- _PROBLEM STATEMENT_
The reply is to be an exact repetition of the entries that follow, with each picture left out.

━━━━━━━━━━━━━━━━━━━━

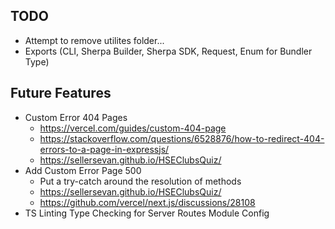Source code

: ## TODO
- Attempt to remove utilites folder...
- Exports (CLI, Sherpa Builder, Sherpa SDK, Request, Enum for Bundler Type)


## Future Features
- Custom Error 404 Pages
    - https://vercel.com/guides/custom-404-page
    - https://stackoverflow.com/questions/6528876/how-to-redirect-404-errors-to-a-page-in-expressjs/
    - https://sellersevan.github.io/HSEClubsQuiz/
- Add Custom Error Page 500
    - Put a try-catch around the resolution of methods
    - https://sellersevan.github.io/HSEClubsQuiz/
    - https://github.com/vercel/next.js/discussions/28108
- TS Linting Type Checking for Server Routes Module Config
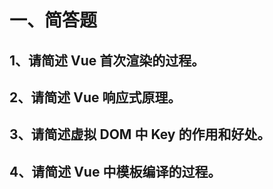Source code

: # 一、简答题

## 1、请简述 Vue 首次渲染的过程。

## 2、请简述 Vue 响应式原理。

## 3、请简述虚拟 DOM 中 Key 的作用和好处。

## 4、请简述 Vue 中模板编译的过程。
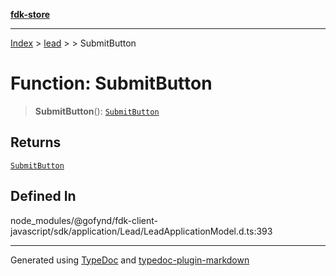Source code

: [**fdk-store**](../../../README.md)
***

[Index](../../../API.md) > [lead](../../README.md) > [<internal>](../README.md) > SubmitButton

# Function: SubmitButton

> **SubmitButton**(): [`SubmitButton`](../type-aliases/type-alias.SubmitButton.md)

## Returns

[`SubmitButton`](../type-aliases/type-alias.SubmitButton.md)

## Defined In

node\_modules/@gofynd/fdk-client-javascript/sdk/application/Lead/LeadApplicationModel.d.ts:393

***
Generated using [TypeDoc](https://typedoc.org/) and [typedoc-plugin-markdown](https://www.npmjs.com/package/typedoc-plugin-markdown)

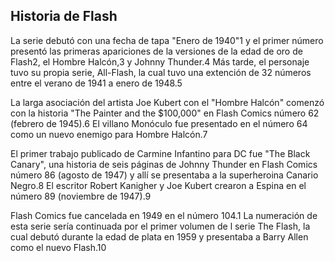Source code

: ## Historia de Flash

La serie debutó con una fecha de tapa "Enero de 1940"1​ y el primer número presentó las primeras apariciones de la versiones de la edad de oro de Flash2​, el Hombre Halcón,3​ y Johnny Thunder.4​ Más tarde, el personaje tuvo su propia serie, All-Flash, la cual tuvo una extención de 32 números entre el verano de 1941 a enero de 1948.5​

La larga asociación del artista Joe Kubert con el "Hombre Halcón" comenzó con la historia "The Painter and the $100,000" en Flash Comics número 62 (febrero de 1945).6​ El villano Monóculo fue presentado en el número 64 como un nuevo enemigo para Hombre Halcón.7​

El primer trabajo publicado de Carmine Infantino para DC fue "The Black Canary", una historia de seis páginas de Johnny Thunder en Flash Comics número 86 (agosto de 1947) y allí se presentaba a la superheroina Canario Negro.8​ El escritor Robert Kanigher y Joe Kubert crearon a Espina en el número 89 (noviembre de 1947).9​

Flash Comics fue cancelada en 1949 en el número 104.1​ La numeración de esta serie sería continuada por el primer volumen de l serie The Flash, la cual debutó durante la edad de plata en 1959 y presentaba a Barry Allen como el nuevo Flash.10​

━━━━━━━━━━━━━━━━━━━━

- _SOLVED EXERCISE_
Source code

: ## TODO
- Attempt to remove utilites folder...
- Exports (CLI, Sherpa Builder, Sherpa SDK, Request, Enum for Bundler Type)


## Future Features
- Custom Error 404 Pages
    - https://vercel.com/guides/custom-404-page
    - https://stackoverflow.com/questions/6528876/how-to-redirect-404-errors-to-a-page-in-expressjs/
    - https://sellersevan.github.io/HSEClubsQuiz/
- Add Custom Error Page 500
    - Put a try-catch around the resolution of methods
    - https://sellersevan.github.io/HSEClubsQuiz/
    - https://github.com/vercel/next.js/discussions/28108
- TS Linting Type Checking for Server Routes Module Config
Source code

: # 一、简答题

## 1、请简述 Vue 首次渲染的过程。

## 2、请简述 Vue 响应式原理。

## 3、请简述虚拟 DOM 中 Key 的作用和好处。

## 4、请简述 Vue 中模板编译的过程。
Source code

: [**fdk-store**](../../../README.md)
***

[Index](../../../API.md) > [lead](../../README.md) > [<internal>](../README.md) > SubmitButton

# Function: SubmitButton

> **SubmitButton**(): [`SubmitButton`](../type-aliases/type-alias.SubmitButton.md)

## Returns

[`SubmitButton`](../type-aliases/type-alias.SubmitButton.md)

## Defined In

node\_modules/@gofynd/fdk-client-javascript/sdk/application/Lead/LeadApplicationModel.d.ts:393

***
Generated using [TypeDoc](https://typedoc.org/) and [typedoc-plugin-markdown](https://www.npmjs.com/package/typedoc-plugin-markdown)

Source code

: ## Historia de Flash

La serie debutó con una fecha de tapa "Enero de 1940"1​ y el primer número presentó las primeras apariciones de la versiones de la edad de oro de Flash2​, el Hombre Halcón,3​ y Johnny Thunder.4​ Más tarde, el personaje tuvo su propia serie, All-Flash, la cual tuvo una extención de 32 números entre el verano de 1941 a enero de 1948.5​

La larga asociación del artista Joe Kubert con el "Hombre Halcón" comenzó con la historia "The Painter and the $100,000" en Flash Comics número 62 (febrero de 1945).6​ El villano Monóculo fue presentado en el número 64 como un nuevo enemigo para Hombre Halcón.7​

El primer trabajo publicado de Carmine Infantino para DC fue "The Black Canary", una historia de seis páginas de Johnny Thunder en Flash Comics número 86 (agosto de 1947) y allí se presentaba a la superheroina Canario Negro.8​ El escritor Robert Kanigher y Joe Kubert crearon a Espina en el número 89 (noviembre de 1947).9​

Flash Comics fue cancelada en 1949 en el número 104.1​ La numeración de esta serie sería continuada por el primer volumen de l serie The Flash, la cual debutó durante la edad de plata en 1959 y presentaba a Barry Allen como el nuevo Flash.10​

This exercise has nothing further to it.